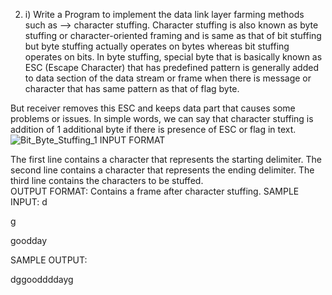 2. i) Write a Program to implement the data link layer farming methods such as --> character stuffing.
Character stuffing is also known as byte stuffing or character-oriented framing and is same as that of bit stuffing but byte stuffing actually operates on bytes whereas bit stuffing operates on bits. In byte stuffing, special byte that is basically known as ESC (Escape Character) that has predefined pattern is generally added to data section of the data stream or frame when there is message or character that has same pattern as that of flag byte.

But receiver removes this ESC and keeps data part that causes some problems or issues. In simple words, we can say that character stuffing is addition of 1 additional byte if there is presence of ESC or flag in text.
![Bit_Byte_Stuffing_1](https://user-images.githubusercontent.com/83952736/185725016-1701152f-c03f-4a1d-a14d-b16ea587ea56.jpg)
INPUT FORMAT

The first line contains a character that represents the starting delimiter.
The second line contains a character that represents the ending delimiter.
The third line contains the characters to be stuffed.   
OUTPUT FORMAT:
Contains a frame after character stuffing.
SAMPLE INPUT:
d

g

goodday



SAMPLE OUTPUT: 

dggooddddayg
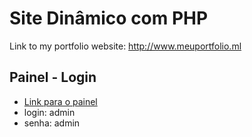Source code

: # Site Dinâmico com PHP
Link to my portfolio website: http://www.meuportfolio.ml

## Painel - Login

* [Link para o painel](http://www.sitedinamico.ga/painel/)
* login: admin
* senha: admin
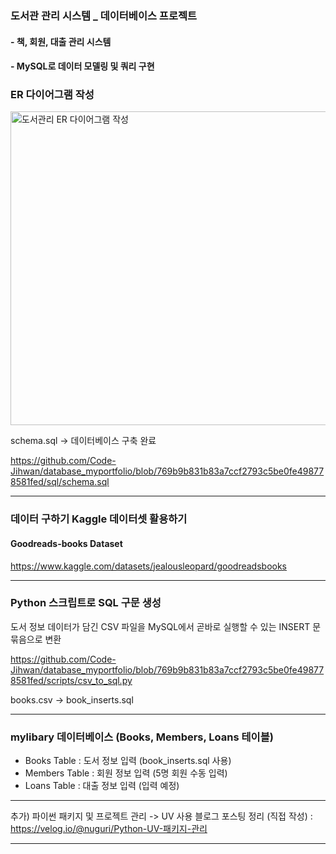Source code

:### 도서관 관리 시스템 _ 데이터베이스 프로젝트
#### - 책, 회원, 대출 관리 시스템
#### - MySQL로 데이터 모델링 및 쿼리 구현

### ER 다이어그램 작성
<img width="1465" height="502" alt="도서관리 ER 다이어그램 작성" src="https://github.com/user-attachments/assets/e43cf181-fa07-4721-8e56-20257ea446e3" />


schema.sql -> 데이터베이스 구축 완료

https://github.com/Code-Jihwan/database_myportfolio/blob/769b9b831b83a7ccf2793c5be0fe498778581fed/sql/schema.sql

***

### 데이터 구하기 Kaggle 데이터셋 활용하기
#### Goodreads-books Dataset
https://www.kaggle.com/datasets/jealousleopard/goodreadsbooks

***

### Python 스크립트로 SQL 구문 생성
도서 정보 데이터가 담긴 CSV 파일을 MySQL에서 곧바로 실행할 수 있는 INSERT 문 묶음으로 변환

https://github.com/Code-Jihwan/database_myportfolio/blob/769b9b831b83a7ccf2793c5be0fe498778581fed/scripts/csv_to_sql.py

books.csv -> book_inserts.sql

***

### mylibary 데이터베이스 (Books, Members, Loans 테이블)
- Books Table : 도서 정보 입력 (book_inserts.sql 사용)
- Members Table : 회원 정보 입력 (5명 회원 수동 입력)
- Loans Table : 대출 정보 입력 (입력 예정)

***

추가) 파이썬 패키지 및 프로젝트 관리 -> UV 사용
블로그 포스팅 정리 (직접 작성) : https://velog.io/@nuguri/Python-UV-패키지-관리

***
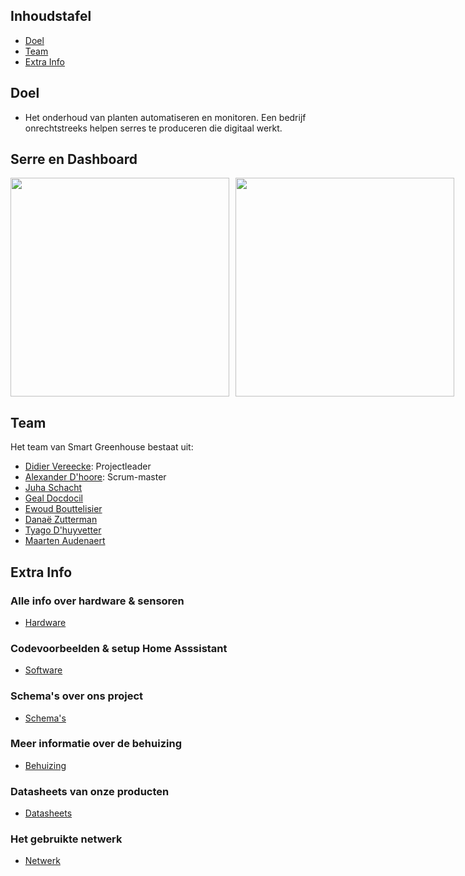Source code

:## Inhoudstafel
- [Doel](#Doel)
- [Team](#Team)
- [Extra Info](#Extra-Info)

## Doel
- Het onderhoud van planten automatiseren en monitoren. Een bedrijf onrechtstreeks helpen serres te produceren die digitaal werkt.

## Serre en Dashboard

<div style="display: flex; gap: 10px;">
   <img src="https://github.com/user-attachments/assets/ed7a53dc-a937-4934-b67c-e634f356960d" height="350">
    <img src="https://github.com/user-attachments/assets/dbd9272b-95d0-4c99-98ac-92034b409ac7" height="350">
 

</div>


## Team
Het team van Smart Greenhouse bestaat uit:
- [Didier Vereecke](https://github.com/MrI2C): Projectleader
- [Alexander D'hoore](https://github.com/AlexanderDhoore): Scrum-master
- [Juha Schacht](https://github.com/Jschacht06)
- [Geal Docdocil](https://github.com/Gdoc141)
- [Ewoud Bouttelisier](https://github.com/EwoudBoutje)
- [Danaë Zutterman](https://github.com/Danaezutterman)
- [Tyago D'huyvetter](https://github.com/TyagoD)
- [Maarten Audenaert](https://github.com/MaartenAudenaert)

## Extra Info

### Alle info over hardware & sensoren
- [Hardware](/Hardware)
### Codevoorbeelden & setup Home Asssistant
- [Software](/Software)
### Schema's over ons project
- [Schema's](/Schema's)
### Meer informatie over de behuizing
- [Behuizing](/Behuizing)
### Datasheets van onze producten
- [Datasheets](/Datasheets)
### Het gebruikte netwerk
- [Netwerk](/Networking)
  



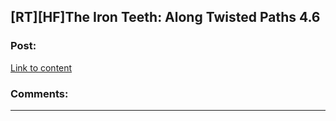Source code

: ## [RT][HF]The Iron Teeth: Along Twisted Paths 4.6

### Post:

[Link to content](http://www.ironteethserial.com/dark-fantasy-story/online-story/along-twisted-paths-4-6/)

### Comments:

---

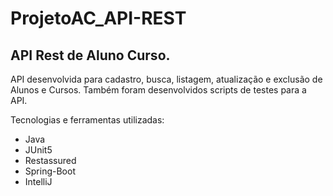 # ProjetoAC_API-REST
## API Rest de Aluno Curso.

API desenvolvida para cadastro, busca, listagem, atualização e exclusão de Alunos e Cursos.
Também foram desenvolvidos scripts de testes para a API.

Tecnologias e ferramentas utilizadas:

* Java
* JUnit5
* Restassured
* Spring-Boot
* IntelliJ
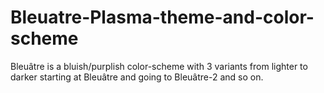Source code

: # Bleuatre-Plasma-theme-and-color-scheme
Bleuâtre is a bluish/purplish color-scheme with 3 variants from lighter to darker starting at Bleuâtre and going to Bleuâtre-2 and so on. 
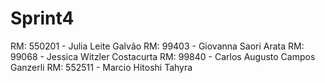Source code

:# Sprint4

RM: 550201 - Julia Leite Galvão
RM: 99403 - Giovanna Saori Arata
RM: 99068 - Jessica Witzler Costacurta
RM: 99840 - Carlos Augusto Campos Ganzerli
RM: 552511 - Marcio Hitoshi Tahyra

....

• [Exercise instructions]
All lines above containing the string "para" are to be collected.

• [Exercise answer]
* [Link para o painel](http://www.sitedinamico.ga/painel/)
API desenvolvida para cadastro, busca, listagem, atualização e exclusão de Alunos e Cursos.
Também foram desenvolvidos scripts de testes para a API.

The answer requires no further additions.